In the following description, we use the word 'feature' to mean predictor and, in some cases, ground truth survey variable. The map_feature method within the FeatureEngineering class is used to perform a spatial join between school locations and feature values. In essence, we are finding the correct value of each feature at each given school location. To do so, we first ensure that the dataframe corresponding to each predictor or survey dataset is loaded as a geodataframe, with an appropriately defined 'geometry' column. If the feature's geometry is a polygon, or multipolygon, rather than a point, we take the centroid as the location with which to match. If, instead, the feature's geometry is defined by latitude and longitude columns, rather than a single geometry column, this will be handled appropriately, so long as these column names are exactly 'latitude' and 'longitude', or 'lat' and 'lon'.

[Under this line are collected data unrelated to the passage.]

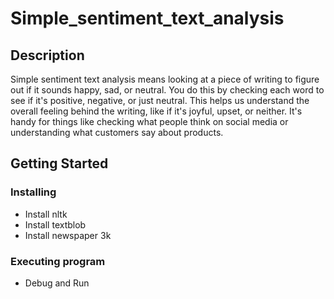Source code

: # Simple_sentiment_text_analysis

## Description

Simple sentiment text analysis means looking at a piece of writing to figure out if it sounds happy, sad, or neutral. You do this by checking each word to see if it's positive, negative, or just neutral. This helps us understand the overall feeling behind the writing, like if it's joyful, upset, or neither. It's handy for things like checking what people think on social media or understanding what customers say about products.

## Getting Started

### Installing

* Install nltk
* Install textblob
* Install newspaper 3k


### Executing program

* Debug and Run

For the unexpected instance in which schools have already been matched to feature values, we look for a 'source_school_id' column and merge the school data to the feature data according to these school ids. This is for the sake of code robustness, in case features that are already mapped to schools are mistakenly passed to the map_feature method.

The build_tree method is then called to implement Scikit-learn's KDTree package and thus build a kd tree of the previously defined centroids. The kd tree is a tree in k-dimensional space; for us, this defines the spatial relationships between locations. This tree is then queried with the school locations to get the nearest neighbours, with the query returning dist (geographic distance) and ind (index associated with this location). The rows in the school_data dataframe are then assigned the correct values for each new column. For any variable named 'range', such as the mobile cell tower range variable from the OpenCellID dataset, values are converted to a 0 or 1, corresponding to range < dist and range >= dist respectively. This last part converts any 'range' to a binary variable, representing out-of-range, or in-range.

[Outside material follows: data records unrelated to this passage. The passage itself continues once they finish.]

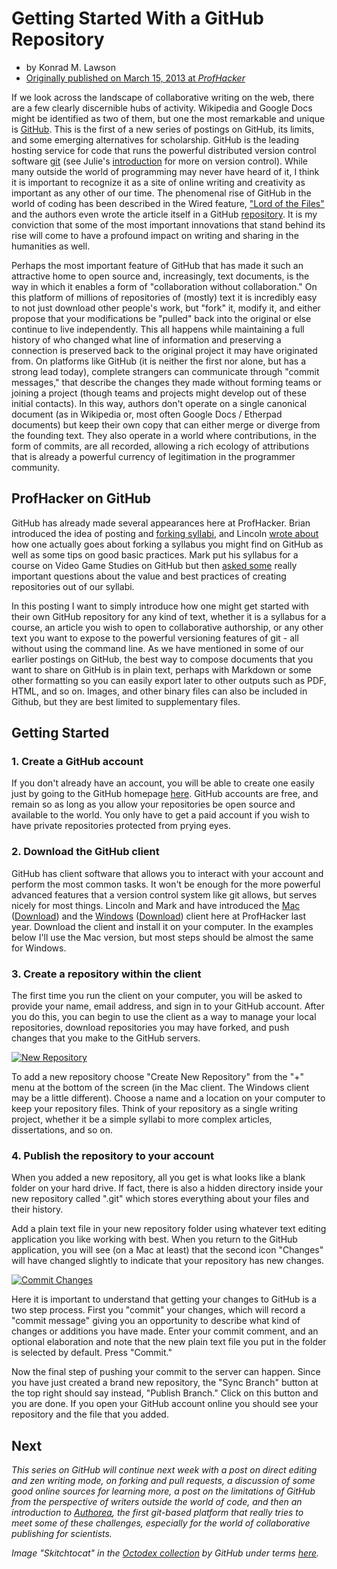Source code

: # Getting Started With a GitHub Repository

* by Konrad M. Lawson
* [Originally published on March 15, 2013 at *ProfHacker*](http://chronicle.com/blogs/profhacker/?p=47393)

If we look across the landscape of collaborative writing on the web, there are a few clearly discernible hubs of activity. Wikipedia and Google Docs might be identified as two of them, but one the most remarkable and unique is [GitHub][3]. This is the first of a new series of postings on GitHub, its limits, and some emerging alternatives for scholarship. GitHub is the leading hosting service for code that runs the powerful distributed version control software [git][4] (see Julie's [introduction][5] for more on version control). While many outside the world of programming may never have heard of it, I think it is important to recognize it as a site of online writing and creativity as important as any other of our time. The phenomenal rise of GitHub in the world of coding has been described in the Wired feature, ["Lord of the Files"][6] and the authors even wrote the article itself in a GitHub [repository][7]. It is my conviction that some of the most important innovations that stand behind its rise will come to have a profound impact on writing and sharing in the humanities as well.

Perhaps the most important feature of GitHub that has made it such an attractive home to open source and, increasingly, text documents, is the way in which it enables a form of "collaboration without collaboration." On this platform of millions of repositories of (mostly) text it is incredibly easy to not just download other people's work, but "fork" it, modify it, and either propose that your modifications be "pulled" back into the original or else continue to live independently. This all happens while maintaining a full history of who changed what line of information and preserving a connection is preserved back to the original project it may have originated from. On platforms like GitHub (it is neither the first nor alone, but has a strong lead today), complete strangers can communicate through "commit messages," that describe the changes they made without forming teams or joining a project (though teams and projects might develop out of these initial contacts). In this way, authors don't operate on a single canonical document (as in Wikipedia or, most often Google Docs / Etherpad documents) but keep their own copy that can either merge or diverge from the founding text. They also operate in a world where contributions, in the form of commits, are all recorded, allowing a rich ecology of attributions that is already a powerful currency of legitimation in the programmer community.

## ProfHacker on GitHub

GitHub has already made several appearances here at ProfHacker. Brian introduced the idea of posting and [forking syllabi][8], and Lincoln [wrote about][9] how one actually goes about forking a syllabus you might find on GitHub as well as some tips on good basic practices. Mark put his syllabus for a course on Video Game Studies on GitHub but then [asked some][10] really important questions about the value and best practices of creating repositories out of our syllabi.

In this posting I want to simply introduce how one might get started with their own GitHub repository for any kind of text, whether it is a syllabus for a course, an article you wish to open to collaborative authorship, or any other text you want to expose to the powerful versioning features of git - all without using the command line. As we have mentioned in some of our earlier postings on GitHub, the best way to compose documents that you want to share on GitHub is in plain text, perhaps with Markdown or some other formatting so you can easily export later to other outputs such as PDF, HTML, and so on. Images, and other binary files can also be included in Github, but they are best limited to supplementary files.

## Getting Started

### 1. Create a GitHub account

If you don't already have an account, you will be able to create one easily just by going to the GitHub homepage [here][11]. GitHub accounts are free, and remain so as long as you allow your repositories be open source and available to the world. You only have to get a paid account if you wish to have private repositories protected from prying eyes.

### 2. Download the GitHub client

GitHub has client software that allows you to interact with your account and perform the most common tasks. It won't be enough for the more powerful advanced features that a version control system like git allows, but serves nicely for most things. Lincoln and Mark and have introduced the [Mac][12] ([Download][13]) and the [Windows][14] ([Download][15]) client here at ProfHacker last year. Download the client and install it on your computer. In the examples below I'll use the Mac version, but most steps should be almost the same for Windows.

### 3. Create a repository within the client

The first time you run the client on your computer, you will be asked to provide your name, email address, and sign in to your GitHub account. After you do this, you can begin to use the client as a way to manage your local repositories, download repositories you may have forked, and push changes that you make to the GitHub servers.

[![New Repository][16]][16]

To add a new repository choose "Create New Repository" from the "+" menu at the bottom of the screen (in the Mac client. The Windows client may be a little different). Choose a name and a location on your computer to keep your repository files. Think of your repository as a single writing project, whether it be a simple syllabi to more complex articles, dissertations, and so on.

### 4. Publish the repository to your account

When you added a new repository, all you get is what looks like a blank folder on your hard drive. If fact, there is also a hidden directory inside your new repository called ".git" which stores everything about your files and their history.

Add a plain text file in your new repository folder using whatever text editing application you like working with best. When you return to the GitHub application, you will see (on a Mac at least) that the second icon "Changes" will have changed slightly to indicate that your repository has new changes.

[![Commit Changes][17]][17]

Here it is important to understand that getting your changes to GitHub is a two step process. First you "commit" your changes, which will record a "commit message" giving you an opportunity to describe what kind of changes or additions you have made. Enter your commit comment, and an optional elaboration and note that the new plain text file you put in the folder is selected by default. Press "Commit."

Now the final step of pushing your commit to the server can happen. Since you have just created a brand new repository, the "Sync Branch" button at the top right should say instead, "Publish Branch." Click on this button and you are done. If you open your GitHub account online you should see your repository and the file that you added.

## Next

_This series on GitHub will continue next week with a post on direct editing and zen writing mode, on forking and pull requests, a discussion of some good online sources for learning more, a post on the limitations of GitHub from the perspective of writers outside the world of code, and then an introduction to [Authorea][18], the first git-based platform that really tries to meet some of these challenges, especially for the world of collaborative publishing for scientists._

_Image "Skitchtocat" in the [Octodex collection][19] by GitHub under terms [here][20]._


   [1]: http://chronicle.com/blogs/profhacker/files/2013/03/skitchtocat-300x300.png
   [2]: http://chronicle.com/blogs/profhacker/files/2013/03/skitchtocat.png
   [3]: http://github.com (GitHub)
   [4]: http://git-scm.com/ (Git Home)
   [5]: http://chronicle.com/blogs/profhacker/a-gentle-introduction-to-version-control/23064 (Gentle Intro to Version Control)
   [6]: http://www.wired.com/wiredenterprise/2012/02/github/ (Lord of the Files)
   [7]: https://github.com/WiredEnterprise/Lord-of-the-Files (Lord of the Files GitHub Repository)
   [8]: http://chronicle.com/blogs/profhacker/forking-your-syllabus/39137 (Forking Your Syllabus)
   [9]: http://chronicle.com/blogs/profhacker/how-to-fork-a-syllabus-on-github/39447 (How to Fork a Syllabus on GitHub)
   [10]: http://chronicle.com/blogs/profhacker/git-a-fork-in-my-syllabus-its-done/40331 (Git a Fork in My Syllabus, It’s Done)
   [11]: http://github.com (GitHub)
   [12]: http://chronicle.com/blogs/profhacker/github-for-mac/37502 (GitHub for Mac)
   [13]: http://mac.github.com/
   [14]: http://chronicle.com/blogs/profhacker/introducing-github-for-windows/40271 (GitHub for Windows)
   [15]: http://windows.github.com/
   [16]: http://chronicle.com/blogs/profhacker/files/2013/03/Screen-Shot-2013-03-12-at-6.01.14-PM.png
   [17]: http://chronicle.com/blogs/profhacker/files/2013/03/Screen-Shot-2013-03-12-at-6.04.02-PM.png
   [18]: http://authorea.com/
   [19]: http://octodex.github.com/
   [20]: http://octodex.github.com/faq.html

If Dataset Is Sparsely Scattered across Country:

It should be noted that the map_feature method should only be used for features that are not sparsely distributed. For example, this method is not used for the Brazil survey data, which is only available for a selection of enumeration areas, which often have significant geographic regions between them.

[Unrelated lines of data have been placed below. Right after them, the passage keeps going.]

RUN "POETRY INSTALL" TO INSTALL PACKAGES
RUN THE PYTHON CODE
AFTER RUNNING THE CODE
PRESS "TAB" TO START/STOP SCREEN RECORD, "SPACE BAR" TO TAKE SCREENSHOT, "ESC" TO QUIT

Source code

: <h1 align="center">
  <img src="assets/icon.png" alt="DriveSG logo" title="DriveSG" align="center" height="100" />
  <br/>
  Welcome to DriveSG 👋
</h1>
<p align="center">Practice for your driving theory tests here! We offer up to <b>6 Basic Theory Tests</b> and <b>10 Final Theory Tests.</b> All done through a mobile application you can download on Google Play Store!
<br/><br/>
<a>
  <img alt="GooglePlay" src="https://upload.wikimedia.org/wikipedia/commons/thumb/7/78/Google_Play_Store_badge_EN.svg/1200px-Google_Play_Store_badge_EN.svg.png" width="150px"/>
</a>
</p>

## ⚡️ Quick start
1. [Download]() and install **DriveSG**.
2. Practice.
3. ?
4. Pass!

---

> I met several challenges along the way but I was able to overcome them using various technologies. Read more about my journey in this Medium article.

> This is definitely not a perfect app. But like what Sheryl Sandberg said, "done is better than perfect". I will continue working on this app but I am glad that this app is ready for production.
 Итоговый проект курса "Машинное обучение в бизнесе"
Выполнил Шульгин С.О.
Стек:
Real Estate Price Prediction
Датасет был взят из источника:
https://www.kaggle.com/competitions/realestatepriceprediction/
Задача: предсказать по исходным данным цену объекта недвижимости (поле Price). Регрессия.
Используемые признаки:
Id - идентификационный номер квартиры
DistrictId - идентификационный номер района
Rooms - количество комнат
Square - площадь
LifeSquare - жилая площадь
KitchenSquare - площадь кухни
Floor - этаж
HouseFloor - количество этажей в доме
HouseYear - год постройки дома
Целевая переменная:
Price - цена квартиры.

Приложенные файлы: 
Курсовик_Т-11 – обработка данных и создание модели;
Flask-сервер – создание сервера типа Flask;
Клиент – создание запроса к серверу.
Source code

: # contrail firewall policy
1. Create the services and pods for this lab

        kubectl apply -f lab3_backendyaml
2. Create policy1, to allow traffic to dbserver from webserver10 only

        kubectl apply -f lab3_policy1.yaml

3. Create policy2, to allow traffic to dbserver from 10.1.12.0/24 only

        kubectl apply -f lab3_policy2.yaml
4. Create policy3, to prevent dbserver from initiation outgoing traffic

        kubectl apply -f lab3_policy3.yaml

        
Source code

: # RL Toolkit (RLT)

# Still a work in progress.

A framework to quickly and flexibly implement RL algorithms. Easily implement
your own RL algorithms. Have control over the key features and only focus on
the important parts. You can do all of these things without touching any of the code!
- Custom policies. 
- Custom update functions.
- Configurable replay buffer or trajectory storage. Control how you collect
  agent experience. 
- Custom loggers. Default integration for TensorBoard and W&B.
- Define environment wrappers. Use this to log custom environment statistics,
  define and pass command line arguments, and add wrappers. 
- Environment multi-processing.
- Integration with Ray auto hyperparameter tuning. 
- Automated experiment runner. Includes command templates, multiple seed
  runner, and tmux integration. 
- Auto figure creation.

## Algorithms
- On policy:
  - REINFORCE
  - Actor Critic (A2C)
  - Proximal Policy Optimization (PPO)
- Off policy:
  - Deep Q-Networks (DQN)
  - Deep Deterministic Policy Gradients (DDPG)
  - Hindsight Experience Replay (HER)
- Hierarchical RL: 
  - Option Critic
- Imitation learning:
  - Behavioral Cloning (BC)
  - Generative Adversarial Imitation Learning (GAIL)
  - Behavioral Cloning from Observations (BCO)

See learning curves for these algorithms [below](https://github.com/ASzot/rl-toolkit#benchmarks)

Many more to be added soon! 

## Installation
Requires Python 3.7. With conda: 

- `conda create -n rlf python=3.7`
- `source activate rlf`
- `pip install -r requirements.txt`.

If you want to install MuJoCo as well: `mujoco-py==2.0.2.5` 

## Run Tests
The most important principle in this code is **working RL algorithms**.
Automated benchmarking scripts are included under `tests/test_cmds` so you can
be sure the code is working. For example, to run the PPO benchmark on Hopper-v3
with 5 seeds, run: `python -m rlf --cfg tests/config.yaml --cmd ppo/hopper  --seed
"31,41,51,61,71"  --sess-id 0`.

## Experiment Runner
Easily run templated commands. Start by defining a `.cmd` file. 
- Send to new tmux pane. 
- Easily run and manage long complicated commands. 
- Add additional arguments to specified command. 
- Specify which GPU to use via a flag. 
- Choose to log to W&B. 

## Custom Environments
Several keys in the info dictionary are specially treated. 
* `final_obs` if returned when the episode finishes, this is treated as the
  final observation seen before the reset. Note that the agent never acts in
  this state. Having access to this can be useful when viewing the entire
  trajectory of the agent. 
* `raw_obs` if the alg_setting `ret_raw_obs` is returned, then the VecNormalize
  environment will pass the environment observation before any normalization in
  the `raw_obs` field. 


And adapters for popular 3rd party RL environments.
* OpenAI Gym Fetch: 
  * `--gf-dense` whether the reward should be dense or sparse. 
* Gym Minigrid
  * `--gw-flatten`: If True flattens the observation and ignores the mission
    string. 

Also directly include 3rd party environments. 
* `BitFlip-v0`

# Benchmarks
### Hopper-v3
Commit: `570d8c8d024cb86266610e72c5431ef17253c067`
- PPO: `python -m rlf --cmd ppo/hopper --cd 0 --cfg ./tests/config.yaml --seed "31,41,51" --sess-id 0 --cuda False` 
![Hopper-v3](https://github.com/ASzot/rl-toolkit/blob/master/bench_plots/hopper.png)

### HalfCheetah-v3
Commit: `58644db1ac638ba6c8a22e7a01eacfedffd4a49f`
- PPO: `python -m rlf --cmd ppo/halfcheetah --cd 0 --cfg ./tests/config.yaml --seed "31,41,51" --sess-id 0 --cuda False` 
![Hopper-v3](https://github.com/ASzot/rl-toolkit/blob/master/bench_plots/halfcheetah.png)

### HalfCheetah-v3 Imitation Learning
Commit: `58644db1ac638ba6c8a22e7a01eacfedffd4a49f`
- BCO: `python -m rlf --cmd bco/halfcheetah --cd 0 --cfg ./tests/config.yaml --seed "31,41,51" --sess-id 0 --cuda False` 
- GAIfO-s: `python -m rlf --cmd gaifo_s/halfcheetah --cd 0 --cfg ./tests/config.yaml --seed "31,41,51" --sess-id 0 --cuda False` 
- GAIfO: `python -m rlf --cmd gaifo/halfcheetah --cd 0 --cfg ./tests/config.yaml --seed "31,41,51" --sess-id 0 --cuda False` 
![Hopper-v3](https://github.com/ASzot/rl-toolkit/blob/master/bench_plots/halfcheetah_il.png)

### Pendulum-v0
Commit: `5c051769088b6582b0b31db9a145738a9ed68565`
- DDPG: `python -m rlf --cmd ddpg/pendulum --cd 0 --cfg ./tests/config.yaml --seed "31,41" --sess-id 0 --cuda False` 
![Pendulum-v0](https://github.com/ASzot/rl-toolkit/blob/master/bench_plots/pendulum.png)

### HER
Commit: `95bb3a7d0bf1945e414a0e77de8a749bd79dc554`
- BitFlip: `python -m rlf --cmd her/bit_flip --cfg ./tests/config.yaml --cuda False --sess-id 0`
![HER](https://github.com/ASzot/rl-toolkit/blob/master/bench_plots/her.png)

For other features, such as the Brazil survey data, which have values only in sparsely distributed locations, we employ the map_enumeration method, which joins school locations to areas via intersections between the enumeration area polygons and 1km radius school buffer zones. We then check for instances in which a school might have been joined to multiple enumeration areas and select only the nearest enumeration area for such cases.

High Level Feature Engineering Pipeline

graph TD A[Get School Data] --> B{Is Survey Available?}; B --> |Yes| C[Get Survey Data]; B --> |No| D[Load Predictor Dataset]; C --> E D --> E[Initialise New Columns]; E --> F[Clean New Data]; F --> G[Match New Data to Schools]; G --> H{All Features Added?}; H --> |Yes| I[Save Dataset] H --> |No| D;

Classification Use Case

Our problem is a regression problem, with an outcome that needs to be predictions from 0 -1. However, should you wish to train or apply a classifier, instead of a regression model, you can create a binary classification dataset by running the 'binning.py' script, found in the src/scripts/ folder. Within this script, it is straightforward to edit the name of a standard regression training dataset that you wish to convert into a classification-ready dataset. To train/apply a classification model, one would then simply need to change the dataset file name within the 'configs.yml' file.